Licensing Across State Lines

A telehealth appointment legally takes place in the state where the patient is located, not where the nurse is sitting. This creates a licensing complication: a nurse in Ohio conducting a video visit with a patient in Pennsylvania is practicing in Pennsylvania and needs authorization to do so. The Nurse Licensure Compact addresses this by allowing nurses to practice across all member states with a single license, but participation in the compact is voluntary for both states and individual nurses. The ability to deliver care across state lines still varies based on each state’s regulations, and nurses working in telehealth need to understand the legal landscape of every state where their patients are located.

Ethical Pressures Unique to Virtual Care

Telehealth introduces ethical challenges that don’t have clear parallels in traditional nursing. Informed consent looks different when care is delivered through a screen: patients need to understand not just the clinical aspects of their care but also how their data is stored, transmitted, and protected. Privacy becomes more complex when a patient takes a video call from a shared living space or uses a family member’s device. Nurses must consider whether the patient can speak freely and whether sensitive health information might be overheard or accessed by others.
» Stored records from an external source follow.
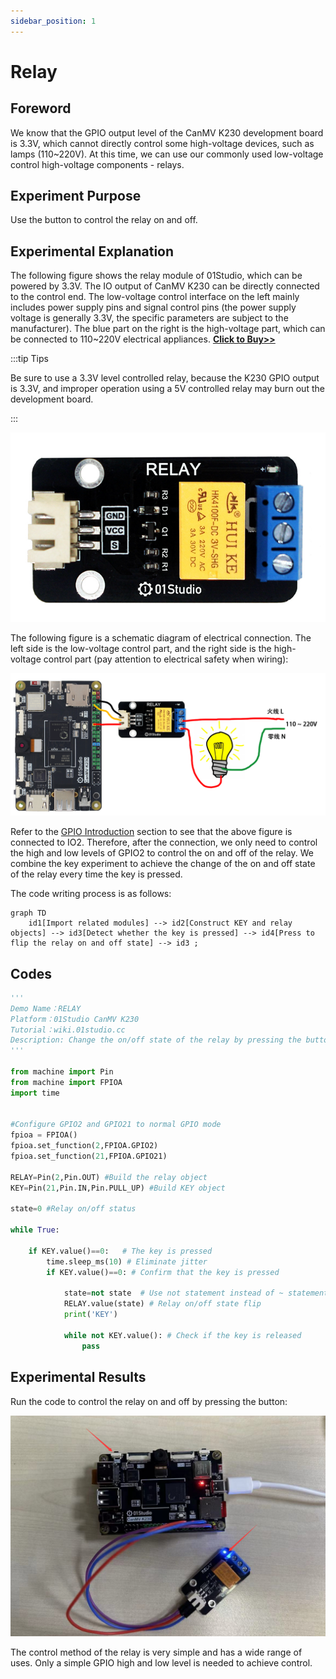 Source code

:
 ```yaml
---
sidebar_position: 1
---
```


# Relay

## Foreword
We know that the GPIO output level of the CanMV K230 development board is 3.3V, which cannot directly control some high-voltage devices, such as lamps (110~220V). At this time, we can use our commonly used low-voltage control high-voltage components - relays.

## Experiment Purpose
Use the button to control the relay on and off.

## Experimental Explanation

The following figure shows the relay module of 01Studio, which can be powered by 3.3V. The IO output of CanMV K230 can be directly connected to the control end. The low-voltage control interface on the left mainly includes power supply pins and signal control pins (the power supply voltage is generally 3.3V, the specific parameters are subject to the manufacturer). The blue part on the right is the high-voltage part, which can be connected to 110~220V electrical appliances. [**Click to Buy>>**](https://www.aliexpress.com/item/1005001406185993.html)

:::tip Tips

Be sure to use a 3.3V level controlled relay, because the K230 GPIO output is 3.3V, and improper operation using a 5V controlled relay may burn out the development board.

:::

![relay](./img/relay/relay0.png)

The following figure is a schematic diagram of electrical connection. The left side is the low-voltage control part, and the right side is the high-voltage control part (pay attention to electrical safety when wiring):

![relay](./img/relay/relay1.png)

Refer to the [GPIO Introduction](../basic_examples/gpio_intro.md) section to see that the above figure is connected to IO2. Therefore, after the connection, we only need to control the high and low levels of GPIO2 to control the on and off of the relay. We combine the key experiment to achieve the change of the on and off state of the relay every time the key is pressed.

The code writing process is as follows:

```mermaid
graph TD
    id1[Import related modules] --> id2[Construct KEY and relay objects] --> id3[Detect whether the key is pressed] --> id4[Press to flip the relay on and off state] --> id3 ;
```

## Codes

```python
'''
Demo Name：RELAY
Platform：01Studio CanMV K230
Tutorial：wiki.01studio.cc
Description: Change the on/off state of the relay by pressing the button
'''

from machine import Pin
from machine import FPIOA
import time


#Configure GPIO2 and GPIO21 to normal GPIO mode
fpioa = FPIOA()
fpioa.set_function(2,FPIOA.GPIO2)
fpioa.set_function(21,FPIOA.GPIO21)

RELAY=Pin(2,Pin.OUT) #Build the relay object
KEY=Pin(21,Pin.IN,Pin.PULL_UP) #Build KEY object

state=0 #Relay on/off status

while True:

    if KEY.value()==0:   # The key is pressed
        time.sleep_ms(10) # Eliminate jitter
        if KEY.value()==0: # Confirm that the key is pressed

            state=not state  # Use not statement instead of ~ statement
            RELAY.value(state) # Relay on/off state flip
            print('KEY')

            while not KEY.value(): # Check if the key is released
                pass
```

## Experimental Results

Run the code to control the relay on and off by pressing the button:

![relay](./img/relay/relay2.png)

The control method of the relay is very simple and has a wide range of uses. Only a simple GPIO high and low level is needed to achieve control.
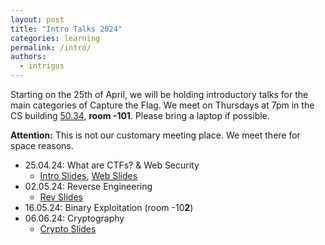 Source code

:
 ```yaml
---
layout: post
title: "Intro Talks 2024"
categories: learning
permalink: /intro/
authors:
  - intrigus
---
```


Starting on the 25th of April, we will be holding introductory talks for the main categories of Capture the Flag.
We meet on Thursdays at 7pm in the CS building [50.34](https://www.kit.edu/campusplan/), **room -101**. Please bring a laptop if possible.

**Attention:** This is not our customary meeting place. We meet there for space reasons.

 * 25.04.24: What are CTFs? & Web Security
    * [Intro Slides](/talks/2024-04-25-intro/slides.pdf), [Web Slides](/talks/2024-04-25-webintro/slides.pdf)
 * 02.05.24: Reverse Engineering
    * [Rev Slides](/talks/2024-05-02-revintro/slides.pdf)
 * 16.05.24: Binary Exploitation (room -10**2**)
 * 06.06.24: Cryptography
   * [Crypto Slides](/talks/2024-06-06-cryptointro/slides.pdf)
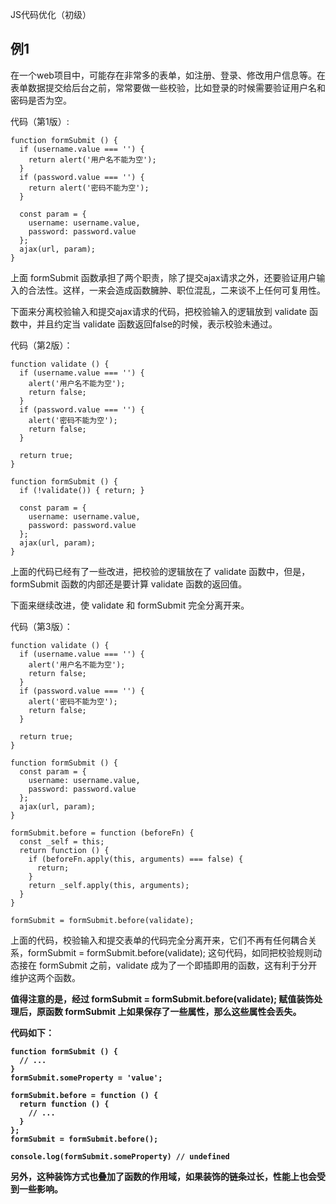 JS代码优化（初级）

## 例1

在一个web项目中，可能存在非常多的表单，如注册、登录、修改用户信息等。在表单数据提交给后台之前，常常要做一些校验，比如登录的时候需要验证用户名和密码是否为空。

代码（第1版）:

```
function formSubmit () {
  if (username.value === '') {
    return alert('用户名不能为空');
  }
  if (password.value === '') {
    return alert('密码不能为空');
  }

  const param = {
    username: username.value,
    password: password.value
  };
  ajax(url, param);
}
```

上面 formSubmit 函数承担了两个职责，除了提交ajax请求之外，还要验证用户输入的合法性。这样，一来会造成函数臃肿、职位混乱，二来谈不上任何可复用性。

下面来分离校验输入和提交ajax请求的代码，把校验输入的逻辑放到 validate 函数中，并且约定当 validate 函数返回false的时候，表示校验未通过。

代码（第2版）：

```
function validate () {
  if (username.value === '') {
    alert('用户名不能为空');
    return false;
  }
  if (password.value === '') {
    alert('密码不能为空');
    return false;
  }
  
  return true;
}

function formSubmit () {
  if (!validate()) { return; }

  const param = {
    username: username.value,
    password: password.value
  };
  ajax(url, param);
}
```

上面的代码已经有了一些改进，把校验的逻辑放在了 validate 函数中，但是，formSubmit 函数的内部还是要计算 validate 函数的返回值。

下面来继续改进，使 validate 和 formSubmit 完全分离开来。

代码（第3版）：

```
function validate () {
  if (username.value === '') {
    alert('用户名不能为空');
    return false;
  }
  if (password.value === '') {
    alert('密码不能为空');
    return false;
  }

  return true;
}

function formSubmit () {
  const param = {
    username: username.value,
    password: password.value
  };
  ajax(url, param);
}

formSubmit.before = function (beforeFn) {
  const _self = this;
  return function () {
    if (beforeFn.apply(this, arguments) === false) {
      return;
    }
    return _self.apply(this, arguments);
  }
}

formSubmit = formSubmit.before(validate);
```

上面的代码，校验输入和提交表单的代码完全分离开来，它们不再有任何耦合关系，formSubmit = formSubmit.before(validate); 这句代码，如同把校验规则动态接在 formSubmit 之前，validate 成为了一个即插即用的函数，这有利于分开维护这两个函数。

<b>
值得注意的是，经过 formSubmit = formSubmit.before(validate); 赋值装饰处理后，原函数 formSubmit 上如果保存了一些属性，那么这些属性会丢失。 

代码如下：

```
function formSubmit () {
  // ...
}
formSubmit.someProperty = 'value';

formSubmit.before = function () {
  return function () {
    // ...
  }
};
formSubmit = formSubmit.before();

console.log(formSubmit.someProperty) // undefined
```

另外，这种装饰方式也叠加了函数的作用域，如果装饰的链条过长，性能上也会受到一些影响。
</b>

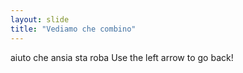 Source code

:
 ```yaml
---
layout: slide
title: "Vediamo che combino"
---
```

aiuto che ansia sta roba
Use the left arrow to go back!

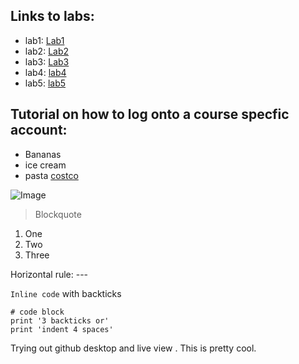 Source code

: 
## Links to labs:
* lab1: [Lab1](https://github.com/agmehta1/cse15l-lab-reports/blob/main/lab-report-1-week-2.md)
* lab2: [Lab2](https://github.com/agmehta1/cse15l-lab-reports/blob/main/lab-report-2-week-4.md)
* lab3: [Lab3](https://github.com/agmehta1/cse15l-lab-reports/blob/main/lab-report-3-week-6.md)
* lab4: [lab4](https://github.com/agmehta1/cse15l-lab-reports/blob/main/lab-report-4-week-8.md)
* lab5: [lab5](https://github.com/agmehta1/cse15l-lab-reports/blob/main/lab-report-5-week-10.md)
## Tutorial on how to log onto a course specfic account:
* Bananas
* ice cream
* pasta
[costco](https://www.costco.com/)

![Image](https://www.thespruceeats.com/thmb/hIOTDOzNWD9d0_6Ckoh3iRIUVNk=/940x0/filters:no_upscale():max_bytes(150000):strip_icc():format(webp)/easy-chocolate-ice-cream-recipe-1945798-hero-01-45d9f26a0aaf4c1dba38d7e0a2ab51e2.jpg)
> Blockquote
1. One
2. Two
3. Three

Horizontal rule: ---

`Inline code` with backticks

```
# code block
print '3 backticks or'
print 'indent 4 spaces'
```
Trying out github desktop
and live view . This is pretty cool.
Liability questions also shift. If a nurse conducting a remote assessment misses something that would have been obvious in person, the standards for malpractice are still evolving. And as artificial intelligence tools become part of telehealth platforms, nurses face new questions about transparency (does the patient know an algorithm influenced their care plan?), autonomy (who makes the final clinical decision?), and equity (do AI tools perform equally well across different patient populations?). These aren’t hypothetical concerns. They’re active areas of professional and legal debate that affect how nurses deliver care right now.